Foundations of Teaching Exam Notes

Foundations of Teaching Exam Notes

Learning Outcomes

  • Become familiar with key ideas about teaching and education.

  • Understand your role as a future teacher.

  • Recognise the characteristics of effective classroom teachers.

  • Appreciate the importance of reflective practice.

Implications of Fear, Threat, and Anxiety

  • Hooks (2001, p. 93): "Fear is the primary force upholding structures of domination… When we are taught that safety lies always with sameness, then difference of any kind, will appear as a threat."

  • Threat: Brain and nervous system react (fight/flight).

  • Fear: Conscious feeling of real or perceived threat; danger to my sense of self.

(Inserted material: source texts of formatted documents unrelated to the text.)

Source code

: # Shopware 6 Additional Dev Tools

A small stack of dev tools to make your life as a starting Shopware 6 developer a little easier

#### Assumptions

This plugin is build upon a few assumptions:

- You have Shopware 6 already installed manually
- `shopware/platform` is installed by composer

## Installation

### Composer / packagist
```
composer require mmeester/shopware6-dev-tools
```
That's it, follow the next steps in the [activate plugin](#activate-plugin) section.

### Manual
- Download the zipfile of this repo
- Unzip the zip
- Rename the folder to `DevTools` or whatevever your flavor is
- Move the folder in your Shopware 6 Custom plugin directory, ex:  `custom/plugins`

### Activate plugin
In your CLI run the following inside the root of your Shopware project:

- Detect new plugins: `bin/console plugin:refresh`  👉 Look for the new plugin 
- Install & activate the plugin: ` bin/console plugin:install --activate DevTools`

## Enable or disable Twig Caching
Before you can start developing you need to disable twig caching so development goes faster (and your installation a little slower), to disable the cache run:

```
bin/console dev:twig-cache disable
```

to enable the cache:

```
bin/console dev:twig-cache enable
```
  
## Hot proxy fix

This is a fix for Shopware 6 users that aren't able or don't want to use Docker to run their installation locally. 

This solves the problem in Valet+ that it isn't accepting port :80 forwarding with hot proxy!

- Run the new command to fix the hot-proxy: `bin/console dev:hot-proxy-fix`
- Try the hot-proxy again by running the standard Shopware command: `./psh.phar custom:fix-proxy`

  • Anxiety: Conscious feeling of a threat that is less identifiable and occurrence less predictable - expectation more than fact, can be imagined with low likelihood of it occurring (Low, 2024).

  • What helps:

    • Conscious breathing

    • Conscious bodily movement

    • Mindfulness meditation

    • Cognitive reframing

    • Compassionate communities

Role of the Teacher

  • Joyce, Weil & Calhoun (2004, p. 7): Successful teachers are not simply charismatic and persuasive; they engage students in robust cognitive and social tasks and teach them how to use them productively.

  • Effective learners draw information, ideas, and wisdom from their teachers and use learning resources effectively.

  • A major role in teaching is to create powerful learners.

Mindful Moment: What Makes an Effective Teacher?

  • Think of one word that communicates your understanding of what makes an effective teacher.

  • Reflect on why you chose this word.

The Complexity of Teaching

  • Teaching is complex and multifaceted (Reference to ABC Education article).

What is a Teacher? What is a Teacher Supposed to Do?

  • Use the KWL (Know, Want to know, Learned) framework.

  • Reference to Covey’s habits of highly effective people and Sir Ken Robinson’s "Changing Education Paradigms".

Research Findings

  • Hattie (2011): “It is what teachers know, do, and care about which, second to the student themselves, has the greatest impact on student achievement.”

  • Professional Standards for Teachers.

Implications for You as a Teacher

  • Killen (2009): “Good teaching is no longer about helping students to accumulate knowledge that is passed on to them by the teacher; it is about helping students to make sense of new information…, to integrate new information with their existing ideas, to be aware of their thinking and learning processes and to apply their new understandings in meaningful and relevant ways.”

Professional Identity

  • Reference: Churchill, R. (2022). Teaching making a difference (5th ed.)

Teacher & Teaching Quality

  • Research endorses that student achievement is influenced most by a great teacher.

  • Teacher quality and teaching quality are inseparable.

  • Teacher quality comprises:

    • Your identity as a teacher

    • Your knowledge and ability to develop skills in pedagogy, content, and theory

    • Your ability to plan for the learning of all students

Integrating Identity

  • How is a teacher like…

    • An artist?

    • A gardener?

    • A lighthouse?

    • A doctor?

    • A tour guide?

    • An orchestra conductor?

    • A jazz musician?

  • Identity, action, beliefs, response, reflection, awareness, noticing.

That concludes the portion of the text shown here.